TASK ITEM =>
Across these entries, how many lines contain the word "configuration"? Answer with only the number.

----

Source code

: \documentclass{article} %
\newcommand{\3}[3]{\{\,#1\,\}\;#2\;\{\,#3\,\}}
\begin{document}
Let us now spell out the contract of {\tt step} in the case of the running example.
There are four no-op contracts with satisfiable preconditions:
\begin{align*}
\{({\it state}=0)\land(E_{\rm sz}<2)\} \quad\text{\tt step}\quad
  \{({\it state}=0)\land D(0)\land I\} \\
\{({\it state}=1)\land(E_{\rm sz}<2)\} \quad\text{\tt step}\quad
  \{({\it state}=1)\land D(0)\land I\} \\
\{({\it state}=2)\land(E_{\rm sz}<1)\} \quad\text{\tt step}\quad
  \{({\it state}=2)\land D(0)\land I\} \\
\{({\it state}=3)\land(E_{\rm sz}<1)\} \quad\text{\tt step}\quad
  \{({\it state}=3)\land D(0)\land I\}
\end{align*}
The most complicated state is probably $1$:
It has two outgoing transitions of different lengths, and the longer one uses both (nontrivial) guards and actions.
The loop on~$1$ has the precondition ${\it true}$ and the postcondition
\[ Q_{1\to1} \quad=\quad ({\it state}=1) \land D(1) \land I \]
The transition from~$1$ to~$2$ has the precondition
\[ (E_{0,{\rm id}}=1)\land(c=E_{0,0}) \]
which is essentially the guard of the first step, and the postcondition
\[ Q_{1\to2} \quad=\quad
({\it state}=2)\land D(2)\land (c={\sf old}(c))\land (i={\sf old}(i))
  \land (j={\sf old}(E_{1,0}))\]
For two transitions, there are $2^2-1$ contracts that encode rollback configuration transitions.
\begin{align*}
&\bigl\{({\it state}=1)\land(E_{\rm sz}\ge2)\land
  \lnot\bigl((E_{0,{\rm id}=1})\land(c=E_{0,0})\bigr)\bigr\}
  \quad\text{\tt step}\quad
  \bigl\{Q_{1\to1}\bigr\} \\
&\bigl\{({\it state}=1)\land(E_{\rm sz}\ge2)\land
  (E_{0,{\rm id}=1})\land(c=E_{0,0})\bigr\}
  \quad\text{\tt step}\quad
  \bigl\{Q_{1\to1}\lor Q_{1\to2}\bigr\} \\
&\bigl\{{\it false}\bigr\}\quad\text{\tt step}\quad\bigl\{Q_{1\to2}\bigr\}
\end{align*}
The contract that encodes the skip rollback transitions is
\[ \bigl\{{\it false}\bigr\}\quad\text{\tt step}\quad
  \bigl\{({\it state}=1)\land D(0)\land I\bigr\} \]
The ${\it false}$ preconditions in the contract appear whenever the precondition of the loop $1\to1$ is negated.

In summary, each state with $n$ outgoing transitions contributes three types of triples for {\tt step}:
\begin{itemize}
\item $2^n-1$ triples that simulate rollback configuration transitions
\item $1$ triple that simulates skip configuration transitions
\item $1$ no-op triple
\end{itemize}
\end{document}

----

RESPONSE TO THIS TASK =>
3